Besides being a fun site to check how you measure up, Klout.com is highly interactive, allowing users to award their “influencers” with extra points in order to individualize their profiles. For instance my Klout score is 51, but my profile also includes that I am influential in poetry and celebrities, because, well, I am. The extent to which the site understands your individuality sometimes borders on plain creepy. Last year Klout.com described me as being knowledgeable about olive oil just after I had tweeted about buying some as a gift. While some may like the in-depth tracking of the algorithm, many will be cynical of a site that logs in all the nouns you type in wall posts.
But Klout.com isn’t some Who’s Line Is It Anyway where the points don’t matter. Klout awards users with high scores perks for their participation. “The perks/rewards that I've won correspond with what the site believes I'm influential in,” says Chris Schretzenmayer, a Boston University junior studying marketing and film with a womping Klout score of 53. “So, some of the things that I've gotten have included 2 pints of ice cream along with several packages of assorted Lipton Tea Packets, Drop Dead Diva Season 3 on DVD, the DVD of The Adventures of Tin Tin, and a ‘TNT's Breakout Kings’ mini hard drive, and also several discounts to up and coming fashion websites like Gilt.” And if there are two things college students like, it’s free stuff and social media.
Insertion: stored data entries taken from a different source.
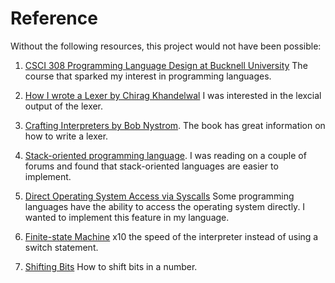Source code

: # Reference

Without the following resources, this project would not have been possible:

1. [CSCI 308 Programming Language Design at Bucknell University](https://coursecatalog.bucknell.edu/search/?P=CSCI%20308) The course that sparked my interest in programming languages.

2. [How I wrote a Lexer by Chirag Khandelwal](https://medium.com/young-coder/how-i-wrote-a-lexer-39f4f79d2980) I was interested in the lexcial output of the lexer.

3. [Crafting Interpreters by Bob Nystrom](https://craftinginterpreters.com/). The book has great information on how to write a lexer.

4. [Stack-oriented programming language](https://en.wikipedia.org/wiki/Stack-oriented_programming_language). I was reading on a couple of forums and found that stack-oriented languages are easier to implement.

5. [Direct Operating System Access via Syscalls](https://www.cs.uaf.edu/2017/fall/cs301/lecture/11_17_syscall.html) Some programming languages have the ability to access the operating system directly. I wanted to implement this feature in my language.

6. [Finite-state Machine](https://en.wikipedia.org/wiki/Finite-state_machine) x10 the speed of the interpreter instead of using a switch statement.

7. [Shifting Bits](http://lars.nocrew.org/forth2012/core/RSHIFT.html) How to shift bits in a number.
So is in the end, does this site actually hold weight in its social media distinctions, or is it another just-for-fun website that’s trying to cash in on ad money. “I don't think Klout is just a ‘for-fun’ thing, unless you get your kicks from checking the site every day to see your score pop up and down by .01. Instead, I think that it's something you [use to] enhance your social media experience… and engagement with friends, family, followers, and everyone else in your social media circles,” says Schretzenmayer. He is currently number eight in the world for top influencers in sweaters, right behind a fictional Rick Santorum profile! Sounds legit to me.
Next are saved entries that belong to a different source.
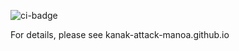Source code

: ![ci-badge](https://github.com/kanak-attack-manoa/kanak-attack-manoa/workflows/ci-kanak-attack-manoa/badge.svg)

For details, please see 
kanak-attack-manoa.github.io

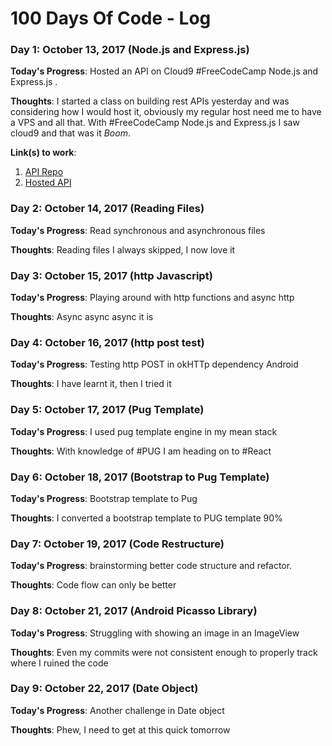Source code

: # 100 Days Of Code - Log

### Day 1: October 13, 2017 (Node.js and Express.js)

**Today's Progress**: Hosted an API on Cloud9 #FreeCodeCamp Node.js and Express.js .

**Thoughts**: I started a class on building rest APIs yesterday and was considering how I would host it, obviously my regular host need me to have a VPS and all that. With #FreeCodeCamp Node.js and Express.js I saw cloud9 and that was it *Boom*.

**Link(s) to work**: 
1. [API Repo](https://github.com/ThadeusAjayi/student_resources)
2. [Hosted API](https://student-resources-ainojie.c9users.io/resources)

### Day 2: October 14, 2017 (Reading Files)

**Today's Progress**: Read synchronous and asynchronous files

**Thoughts**: Reading files I always skipped, I now love it

### Day 3: October 15, 2017 (http Javascript)

**Today's Progress**: Playing around with http functions and async http

**Thoughts**: Async async async it is


### Day 4: October 16, 2017 (http post test)

**Today's Progress**: Testing http POST in okHTTp dependency Android

**Thoughts**: I have learnt it, then I tried it

### Day 5: October 17, 2017 (Pug Template)

**Today's Progress**: I used pug template engine in my mean stack

**Thoughts**: With knowledge of #PUG I am heading on to #React

### Day 6: October 18, 2017 (Bootstrap to Pug Template)

**Today's Progress**: Bootstrap template to Pug

**Thoughts**: I converted a bootstrap template to PUG template 90%

### Day 7: October 19, 2017 (Code Restructure)

**Today's Progress**: brainstorming better code structure and refactor.

**Thoughts**: Code flow can only be better

### Day 8: October 21, 2017 (Android Picasso Library)

**Today's Progress**: Struggling with showing an image in an ImageView

**Thoughts**: Even my commits were not consistent enough to properly track where I ruined the code

### Day 9: October 22, 2017 (Date Object)

**Today's Progress**: Another challenge in Date object

**Thoughts**: Phew, I need to get at this quick tomorrow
Klout.com is very easy to use and one can join with just a click of a button. But beware, once you sync with a twitter account, your Klout is married to that one account and cannot be divorced without deletion. This is especially frustrating for users like me that have multiple twitter accounts. But otherwise, Klout.com runs quite organically, and like the magic of Pokemon Gold & Silver, Klout marks your progress even when you’re not signed in.
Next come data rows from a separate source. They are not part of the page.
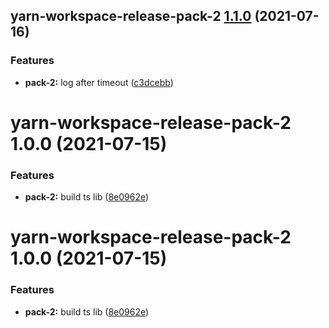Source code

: ## yarn-workspace-release-pack-2 [1.1.0](https://github.com/olegshilov/yarn-workspace-release-test/compare/yarn-workspace-release-pack-2@1.0.0...yarn-workspace-release-pack-2@1.1.0) (2021-07-16)


### Features

* **pack-2:** log after timeout ([c3dcebb](https://github.com/olegshilov/yarn-workspace-release-test/commit/c3dcebb07e21abcd9241ae4a14d4394d225ef1d0))

# yarn-workspace-release-pack-2 1.0.0 (2021-07-15)


### Features

* **pack-2:** build ts lib ([8e0962e](https://github.com/olegshilov/yarn-workspace-release-test/commit/8e0962e8baf5327af86728b78949989aa9b33b32))

# yarn-workspace-release-pack-2 1.0.0 (2021-07-15)


### Features

* **pack-2:** build ts lib ([8e0962e](https://github.com/olegshilov/yarn-workspace-release-test/commit/8e0962e8baf5327af86728b78949989aa9b33b32))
The website is a great way to track how widespread your influence, but don’t stress over a low or high score measuring how good of a tweeter you are. Klout measures how big yours is, not how you use it. I highly recommend creating a Klout if you’d like to see a physical representation of how many people are processing your cyber-social interactions. Oh, and be sure to give me a K+, because sharing is caring.